Required action
Please take the lines from the one holding "#### Background" through the one holding "or with a full stomach" in the data below and copy them exactly.

(Records drawn from a dataset)
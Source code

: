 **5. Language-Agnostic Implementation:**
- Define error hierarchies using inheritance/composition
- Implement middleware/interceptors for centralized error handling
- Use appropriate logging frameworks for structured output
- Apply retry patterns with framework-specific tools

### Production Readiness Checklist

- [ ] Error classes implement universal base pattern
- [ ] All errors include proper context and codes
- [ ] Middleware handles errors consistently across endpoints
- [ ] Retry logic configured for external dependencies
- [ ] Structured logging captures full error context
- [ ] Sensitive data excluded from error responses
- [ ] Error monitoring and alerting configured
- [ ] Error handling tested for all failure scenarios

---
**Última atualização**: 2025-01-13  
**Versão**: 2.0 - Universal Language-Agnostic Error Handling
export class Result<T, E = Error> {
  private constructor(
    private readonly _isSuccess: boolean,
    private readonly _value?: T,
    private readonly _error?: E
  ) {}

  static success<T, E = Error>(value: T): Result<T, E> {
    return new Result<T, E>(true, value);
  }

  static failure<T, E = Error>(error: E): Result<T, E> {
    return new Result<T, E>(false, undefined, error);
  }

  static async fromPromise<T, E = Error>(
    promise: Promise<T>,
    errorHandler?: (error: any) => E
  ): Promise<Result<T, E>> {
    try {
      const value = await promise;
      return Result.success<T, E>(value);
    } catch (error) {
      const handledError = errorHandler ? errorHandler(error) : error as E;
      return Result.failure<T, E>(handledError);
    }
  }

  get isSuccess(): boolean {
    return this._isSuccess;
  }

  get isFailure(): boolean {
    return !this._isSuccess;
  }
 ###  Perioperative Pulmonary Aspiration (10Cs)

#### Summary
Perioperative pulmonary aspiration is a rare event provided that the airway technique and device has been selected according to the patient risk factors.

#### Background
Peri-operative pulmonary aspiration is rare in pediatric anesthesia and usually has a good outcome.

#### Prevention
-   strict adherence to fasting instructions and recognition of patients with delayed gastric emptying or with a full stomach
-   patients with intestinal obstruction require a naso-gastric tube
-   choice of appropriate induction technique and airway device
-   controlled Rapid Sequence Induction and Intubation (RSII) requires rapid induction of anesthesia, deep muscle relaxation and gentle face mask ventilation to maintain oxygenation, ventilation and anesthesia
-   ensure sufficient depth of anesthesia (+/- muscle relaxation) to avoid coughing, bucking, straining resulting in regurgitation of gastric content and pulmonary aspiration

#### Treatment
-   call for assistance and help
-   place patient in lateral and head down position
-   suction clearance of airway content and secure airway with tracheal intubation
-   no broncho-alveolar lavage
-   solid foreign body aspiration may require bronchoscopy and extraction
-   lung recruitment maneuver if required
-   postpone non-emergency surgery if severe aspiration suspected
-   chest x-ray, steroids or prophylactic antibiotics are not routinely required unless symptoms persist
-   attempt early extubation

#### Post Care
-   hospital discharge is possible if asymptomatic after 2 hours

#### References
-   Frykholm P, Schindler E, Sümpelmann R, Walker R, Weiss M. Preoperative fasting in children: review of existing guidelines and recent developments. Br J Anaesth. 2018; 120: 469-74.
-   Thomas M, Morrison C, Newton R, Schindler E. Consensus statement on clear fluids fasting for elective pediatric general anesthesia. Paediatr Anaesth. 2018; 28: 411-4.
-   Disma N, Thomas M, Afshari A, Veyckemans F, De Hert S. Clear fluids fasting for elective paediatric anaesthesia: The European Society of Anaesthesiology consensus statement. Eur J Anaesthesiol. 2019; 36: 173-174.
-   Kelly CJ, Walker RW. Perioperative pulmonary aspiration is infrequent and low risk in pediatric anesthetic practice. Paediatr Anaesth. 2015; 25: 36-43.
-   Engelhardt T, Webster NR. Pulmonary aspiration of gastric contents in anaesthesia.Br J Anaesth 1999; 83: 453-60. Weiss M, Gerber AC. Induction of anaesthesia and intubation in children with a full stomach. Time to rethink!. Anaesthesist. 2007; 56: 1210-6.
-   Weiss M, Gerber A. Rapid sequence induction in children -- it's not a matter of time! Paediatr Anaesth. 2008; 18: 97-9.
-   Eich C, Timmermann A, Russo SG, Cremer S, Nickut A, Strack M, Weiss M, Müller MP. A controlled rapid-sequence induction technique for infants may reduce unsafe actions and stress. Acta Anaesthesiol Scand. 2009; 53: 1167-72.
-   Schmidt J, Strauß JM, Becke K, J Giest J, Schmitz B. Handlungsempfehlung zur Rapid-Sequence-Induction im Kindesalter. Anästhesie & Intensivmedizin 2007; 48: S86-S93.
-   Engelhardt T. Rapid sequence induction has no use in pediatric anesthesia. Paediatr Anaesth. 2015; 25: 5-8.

Solution to the exercise
#### Background
Peri-operative pulmonary aspiration is rare in pediatric anesthesia and usually has a good outcome.

#### Prevention
-   strict adherence to fasting instructions and recognition of patients with delayed gastric emptying or with a full stomach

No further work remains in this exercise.